-- Records excerpted from a collection --
-- Opening Marker --

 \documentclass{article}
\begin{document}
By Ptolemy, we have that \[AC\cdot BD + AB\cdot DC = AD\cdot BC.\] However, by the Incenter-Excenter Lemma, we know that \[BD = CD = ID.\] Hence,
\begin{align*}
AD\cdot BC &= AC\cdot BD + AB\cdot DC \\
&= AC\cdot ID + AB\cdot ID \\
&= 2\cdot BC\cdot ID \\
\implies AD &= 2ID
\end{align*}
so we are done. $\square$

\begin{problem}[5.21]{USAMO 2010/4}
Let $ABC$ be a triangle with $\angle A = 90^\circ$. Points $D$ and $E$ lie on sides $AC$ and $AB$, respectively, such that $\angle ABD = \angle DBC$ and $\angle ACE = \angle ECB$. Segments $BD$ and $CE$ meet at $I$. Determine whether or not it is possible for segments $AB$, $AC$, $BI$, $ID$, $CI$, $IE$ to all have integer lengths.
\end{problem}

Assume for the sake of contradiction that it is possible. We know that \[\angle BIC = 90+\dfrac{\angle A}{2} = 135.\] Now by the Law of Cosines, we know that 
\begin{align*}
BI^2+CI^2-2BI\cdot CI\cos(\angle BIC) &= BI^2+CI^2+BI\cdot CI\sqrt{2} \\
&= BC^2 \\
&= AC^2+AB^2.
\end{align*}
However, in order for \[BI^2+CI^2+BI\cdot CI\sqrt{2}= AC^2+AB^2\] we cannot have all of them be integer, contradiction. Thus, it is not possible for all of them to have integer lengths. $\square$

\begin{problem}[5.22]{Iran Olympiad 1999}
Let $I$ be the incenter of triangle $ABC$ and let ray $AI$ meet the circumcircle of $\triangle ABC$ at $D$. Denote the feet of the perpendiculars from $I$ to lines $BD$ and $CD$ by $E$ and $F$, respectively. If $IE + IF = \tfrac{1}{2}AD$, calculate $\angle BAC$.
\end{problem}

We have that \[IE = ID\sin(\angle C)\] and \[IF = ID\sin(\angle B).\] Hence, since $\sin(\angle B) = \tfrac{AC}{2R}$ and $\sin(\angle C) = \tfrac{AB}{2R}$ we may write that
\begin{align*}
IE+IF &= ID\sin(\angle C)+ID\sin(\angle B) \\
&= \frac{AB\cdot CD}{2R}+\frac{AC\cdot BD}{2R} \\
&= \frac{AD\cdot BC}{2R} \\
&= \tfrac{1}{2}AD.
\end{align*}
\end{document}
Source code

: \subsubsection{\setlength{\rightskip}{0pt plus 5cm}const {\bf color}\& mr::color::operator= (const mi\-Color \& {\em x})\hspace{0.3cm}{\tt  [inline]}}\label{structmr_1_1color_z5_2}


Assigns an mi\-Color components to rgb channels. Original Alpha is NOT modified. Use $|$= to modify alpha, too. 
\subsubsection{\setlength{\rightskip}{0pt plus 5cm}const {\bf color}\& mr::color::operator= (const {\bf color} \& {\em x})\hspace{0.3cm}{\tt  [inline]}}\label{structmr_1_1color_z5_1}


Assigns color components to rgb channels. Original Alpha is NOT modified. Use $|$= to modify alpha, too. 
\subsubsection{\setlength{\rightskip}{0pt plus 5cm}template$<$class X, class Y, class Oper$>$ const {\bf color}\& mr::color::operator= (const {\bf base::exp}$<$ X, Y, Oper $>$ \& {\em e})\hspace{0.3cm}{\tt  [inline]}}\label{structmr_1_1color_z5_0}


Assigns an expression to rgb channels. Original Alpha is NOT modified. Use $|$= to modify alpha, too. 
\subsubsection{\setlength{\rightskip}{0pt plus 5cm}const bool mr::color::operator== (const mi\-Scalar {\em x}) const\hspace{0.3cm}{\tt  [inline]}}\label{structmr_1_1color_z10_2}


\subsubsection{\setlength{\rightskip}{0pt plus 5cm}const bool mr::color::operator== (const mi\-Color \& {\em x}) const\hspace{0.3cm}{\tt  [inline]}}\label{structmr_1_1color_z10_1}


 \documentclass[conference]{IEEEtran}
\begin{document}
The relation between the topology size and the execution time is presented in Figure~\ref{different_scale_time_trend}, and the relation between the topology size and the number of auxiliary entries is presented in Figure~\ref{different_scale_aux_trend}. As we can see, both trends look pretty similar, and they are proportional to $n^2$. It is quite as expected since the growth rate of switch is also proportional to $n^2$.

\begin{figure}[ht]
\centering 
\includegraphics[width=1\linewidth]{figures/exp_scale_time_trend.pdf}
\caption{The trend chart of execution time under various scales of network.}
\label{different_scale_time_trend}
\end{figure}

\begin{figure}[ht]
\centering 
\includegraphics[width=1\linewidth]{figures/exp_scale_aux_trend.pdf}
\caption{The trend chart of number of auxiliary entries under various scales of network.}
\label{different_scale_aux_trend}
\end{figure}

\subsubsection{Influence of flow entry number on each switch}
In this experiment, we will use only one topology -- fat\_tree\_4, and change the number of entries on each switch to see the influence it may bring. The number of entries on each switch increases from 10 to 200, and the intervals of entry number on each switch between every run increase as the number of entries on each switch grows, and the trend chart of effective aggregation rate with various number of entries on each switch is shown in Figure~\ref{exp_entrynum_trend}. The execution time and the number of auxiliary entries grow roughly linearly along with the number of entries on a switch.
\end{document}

-- Closing Marker --

-- Work to be completed --
The full set of entries above should be given again exactly.

-- Answer to the problem --
 \documentclass{article}
\begin{document}
By Ptolemy, we have that \[AC\cdot BD + AB\cdot DC = AD\cdot BC.\] However, by the Incenter-Excenter Lemma, we know that \[BD = CD = ID.\] Hence,
\begin{align*}
AD\cdot BC &= AC\cdot BD + AB\cdot DC \\
&= AC\cdot ID + AB\cdot ID \\
&= 2\cdot BC\cdot ID \\
\implies AD &= 2ID
\end{align*}
so we are done. $\square$

\begin{problem}[5.21]{USAMO 2010/4}
Let $ABC$ be a triangle with $\angle A = 90^\circ$. Points $D$ and $E$ lie on sides $AC$ and $AB$, respectively, such that $\angle ABD = \angle DBC$ and $\angle ACE = \angle ECB$. Segments $BD$ and $CE$ meet at $I$. Determine whether or not it is possible for segments $AB$, $AC$, $BI$, $ID$, $CI$, $IE$ to all have integer lengths.
\end{problem}

Assume for the sake of contradiction that it is possible. We know that \[\angle BIC = 90+\dfrac{\angle A}{2} = 135.\] Now by the Law of Cosines, we know that 
\begin{align*}
BI^2+CI^2-2BI\cdot CI\cos(\angle BIC) &= BI^2+CI^2+BI\cdot CI\sqrt{2} \\
&= BC^2 \\
&= AC^2+AB^2.
\end{align*}
However, in order for \[BI^2+CI^2+BI\cdot CI\sqrt{2}= AC^2+AB^2\] we cannot have all of them be integer, contradiction. Thus, it is not possible for all of them to have integer lengths. $\square$

\begin{problem}[5.22]{Iran Olympiad 1999}
Let $I$ be the incenter of triangle $ABC$ and let ray $AI$ meet the circumcircle of $\triangle ABC$ at $D$. Denote the feet of the perpendiculars from $I$ to lines $BD$ and $CD$ by $E$ and $F$, respectively. If $IE + IF = \tfrac{1}{2}AD$, calculate $\angle BAC$.
\end{problem}

We have that \[IE = ID\sin(\angle C)\] and \[IF = ID\sin(\angle B).\] Hence, since $\sin(\angle B) = \tfrac{AC}{2R}$ and $\sin(\angle C) = \tfrac{AB}{2R}$ we may write that
\begin{align*}
IE+IF &= ID\sin(\angle C)+ID\sin(\angle B) \\
&= \frac{AB\cdot CD}{2R}+\frac{AC\cdot BD}{2R} \\
&= \frac{AD\cdot BC}{2R} \\
&= \tfrac{1}{2}AD.
\end{align*}
\end{document}
Source code

: \subsubsection{\setlength{\rightskip}{0pt plus 5cm}const {\bf color}\& mr::color::operator= (const mi\-Color \& {\em x})\hspace{0.3cm}{\tt  [inline]}}\label{structmr_1_1color_z5_2}


Assigns an mi\-Color components to rgb channels. Original Alpha is NOT modified. Use $|$= to modify alpha, too. 
\subsubsection{\setlength{\rightskip}{0pt plus 5cm}const {\bf color}\& mr::color::operator= (const {\bf color} \& {\em x})\hspace{0.3cm}{\tt  [inline]}}\label{structmr_1_1color_z5_1}


Assigns color components to rgb channels. Original Alpha is NOT modified. Use $|$= to modify alpha, too. 
\subsubsection{\setlength{\rightskip}{0pt plus 5cm}template$<$class X, class Y, class Oper$>$ const {\bf color}\& mr::color::operator= (const {\bf base::exp}$<$ X, Y, Oper $>$ \& {\em e})\hspace{0.3cm}{\tt  [inline]}}\label{structmr_1_1color_z5_0}


Assigns an expression to rgb channels. Original Alpha is NOT modified. Use $|$= to modify alpha, too. 
\subsubsection{\setlength{\rightskip}{0pt plus 5cm}const bool mr::color::operator== (const mi\-Scalar {\em x}) const\hspace{0.3cm}{\tt  [inline]}}\label{structmr_1_1color_z10_2}


\subsubsection{\setlength{\rightskip}{0pt plus 5cm}const bool mr::color::operator== (const mi\-Color \& {\em x}) const\hspace{0.3cm}{\tt  [inline]}}\label{structmr_1_1color_z10_1}


 \documentclass[conference]{IEEEtran}
\begin{document}
The relation between the topology size and the execution time is presented in Figure~\ref{different_scale_time_trend}, and the relation between the topology size and the number of auxiliary entries is presented in Figure~\ref{different_scale_aux_trend}. As we can see, both trends look pretty similar, and they are proportional to $n^2$. It is quite as expected since the growth rate of switch is also proportional to $n^2$.

\begin{figure}[ht]
\centering 
\includegraphics[width=1\linewidth]{figures/exp_scale_time_trend.pdf}
\caption{The trend chart of execution time under various scales of network.}
\label{different_scale_time_trend}
\end{figure}

\begin{figure}[ht]
\centering 
\includegraphics[width=1\linewidth]{figures/exp_scale_aux_trend.pdf}
\caption{The trend chart of number of auxiliary entries under various scales of network.}
\label{different_scale_aux_trend}
\end{figure}

\subsubsection{Influence of flow entry number on each switch}
In this experiment, we will use only one topology -- fat\_tree\_4, and change the number of entries on each switch to see the influence it may bring. The number of entries on each switch increases from 10 to 200, and the intervals of entry number on each switch between every run increase as the number of entries on each switch grows, and the trend chart of effective aggregation rate with various number of entries on each switch is shown in Figure~\ref{exp_entrynum_trend}. The execution time and the number of auxiliary entries grow roughly linearly along with the number of entries on a switch.
\end{document}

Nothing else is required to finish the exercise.